5 Easy Ways to Enjoy Making Dinner

I wish I liked cooking as much as I like the idea of cooking. 

On one side is the familiar hamster wheel of prepping, eating, and cleaning over and over again, and the burnout comes quickly. On the other side is a genuine love of food, of gathering around a table, of feeding our family and friends. I mean, we really do love it.

Don't we?

Last month, I spent a weekend at Meg's Craft House with nine other women to brainstorm business ideas, laugh at ridiculous stories, and eat All the Food. In accidental fashion, I became the de facto cook for most of the weekend, and it was surprisingly fun and life-giving. I got up early to cook, took my time, created multiple dishes for one meal, baked bread, washed dishes with a smile on my face... it was super weird. My friends often asked me if I secretly resented them for letting me cook a lot. And I didn't. I loved it.

And then the wonky set in. Why don't I carry the same joy into my own kitchen? Why does it feel so different at home?

There are a million reasons - tiny kids, busy afternoons, poor planning, little money, zero skills, picky spouses, solo dinners - but none of them should stop us from enjoying our time. No matter your situation, you can enjoy making dinner.

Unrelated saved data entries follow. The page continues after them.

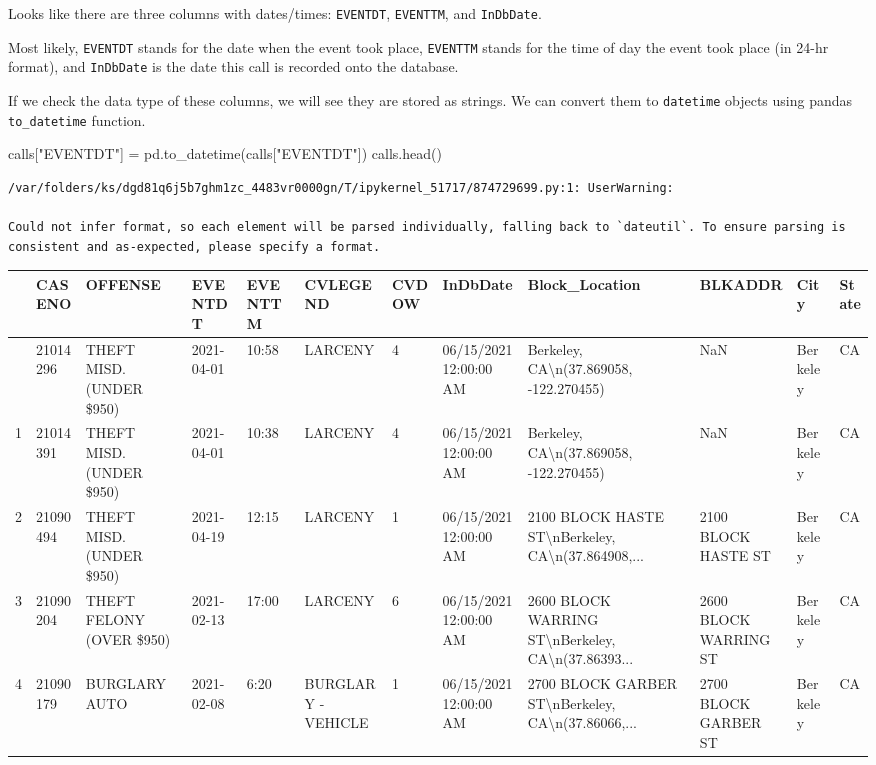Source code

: \documentclass[
  letterpaper,
  DIV=11,
  numbers=noendperiod]{scrreprt}
\newenvironment{Shaded}{\begin{snugshade}}{\end{snugshade}}
\newcommand{\NormalTok}[1]{\textcolor[rgb]{0.00,0.23,0.31}{#1}}
\newcommand{\OperatorTok}[1]{\textcolor[rgb]{0.37,0.37,0.37}{#1}}
\newcommand{\StringTok}[1]{\textcolor[rgb]{0.13,0.47,0.30}{#1}}
\begin{document}
Looks like there are three columns with dates/times: \texttt{EVENTDT},
\texttt{EVENTTM}, and \texttt{InDbDate}.

Most likely, \texttt{EVENTDT} stands for the date when the event took
place, \texttt{EVENTTM} stands for the time of day the event took place
(in 24-hr format), and \texttt{InDbDate} is the date this call is
recorded onto the database.

If we check the data type of these columns, we will see they are stored
as strings. We can convert them to \texttt{datetime} objects using
pandas \texttt{to\_datetime} function.

\begin{Shaded}
\begin{Highlighting}[]
\NormalTok{calls[}\StringTok{"EVENTDT"}\NormalTok{] }\OperatorTok{=}\NormalTok{ pd.to\_datetime(calls[}\StringTok{"EVENTDT"}\NormalTok{])}
\NormalTok{calls.head()}
\end{Highlighting}
\end{Shaded}

\begin{verbatim}
/var/folders/ks/dgd81q6j5b7ghm1zc_4483vr0000gn/T/ipykernel_51717/874729699.py:1: UserWarning:

Could not infer format, so each element will be parsed individually, falling back to `dateutil`. To ensure parsing is consistent and as-expected, please specify a format.
\end{verbatim}

\begin{longtable}[]{@{}llllllllllll@{}}
\toprule\noalign{}
& CASENO & OFFENSE & EVENTDT & EVENTTM & CVLEGEND & CVDOW & InDbDate &
Block\_Location & BLKADDR & City & State \\
\midrule\noalign{}
\endhead
\bottomrule\noalign{}
\endlastfoot
0 & 21014296 & THEFT MISD. (UNDER \$950) & 2021-04-01 & 10:58 & LARCENY
& 4 & 06/15/2021 12:00:00 AM & Berkeley, CA\textbackslash n(37.869058,
-122.270455) & NaN & Berkeley & CA \\
1 & 21014391 & THEFT MISD. (UNDER \$950) & 2021-04-01 & 10:38 & LARCENY
& 4 & 06/15/2021 12:00:00 AM & Berkeley, CA\textbackslash n(37.869058,
-122.270455) & NaN & Berkeley & CA \\
2 & 21090494 & THEFT MISD. (UNDER \$950) & 2021-04-19 & 12:15 & LARCENY
& 1 & 06/15/2021 12:00:00 AM & 2100 BLOCK HASTE
ST\textbackslash nBerkeley, CA\textbackslash n(37.864908,... & 2100
BLOCK HASTE ST & Berkeley & CA \\
3 & 21090204 & THEFT FELONY (OVER \$950) & 2021-02-13 & 17:00 & LARCENY
& 6 & 06/15/2021 12:00:00 AM & 2600 BLOCK WARRING
ST\textbackslash nBerkeley, CA\textbackslash n(37.86393... & 2600 BLOCK
WARRING ST & Berkeley & CA \\
4 & 21090179 & BURGLARY AUTO & 2021-02-08 & 6:20 & BURGLARY - VEHICLE &
1 & 06/15/2021 12:00:00 AM & 2700 BLOCK GARBER
ST\textbackslash nBerkeley, CA\textbackslash n(37.86066,... & 2700 BLOCK
GARBER ST & Berkeley & CA \\
\end{longtable}
\end{document}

Let's get the spark back. Let's love spending time in our kitchens again.

5 Easy Ways to Enjoy Making Dinner

1. Set your intention.

Most nights, I make dinner with the charm of Oscar the Grouch and then wonder why the entire process is the worst. We often start from the fringes of our crazy rather than the center of our joy. It's like going for a run and chanting "I hate running" the entire time.

Start positively. Remind yourself that you really do like this... or at least want to. Remember why you love gathering around food and then start cooking. Intention makes all the difference, even on crazy days. Especially on crazy days.

2. Limit the chaos.

No matter how lovely your intention, life happens. Moods, traffic, chicken you forgot to pull out of the freezer, frustrating homework assignments, the pot you need is crusty with last night's spaghetti sauce... nothing happens perfectly. Like, ever. 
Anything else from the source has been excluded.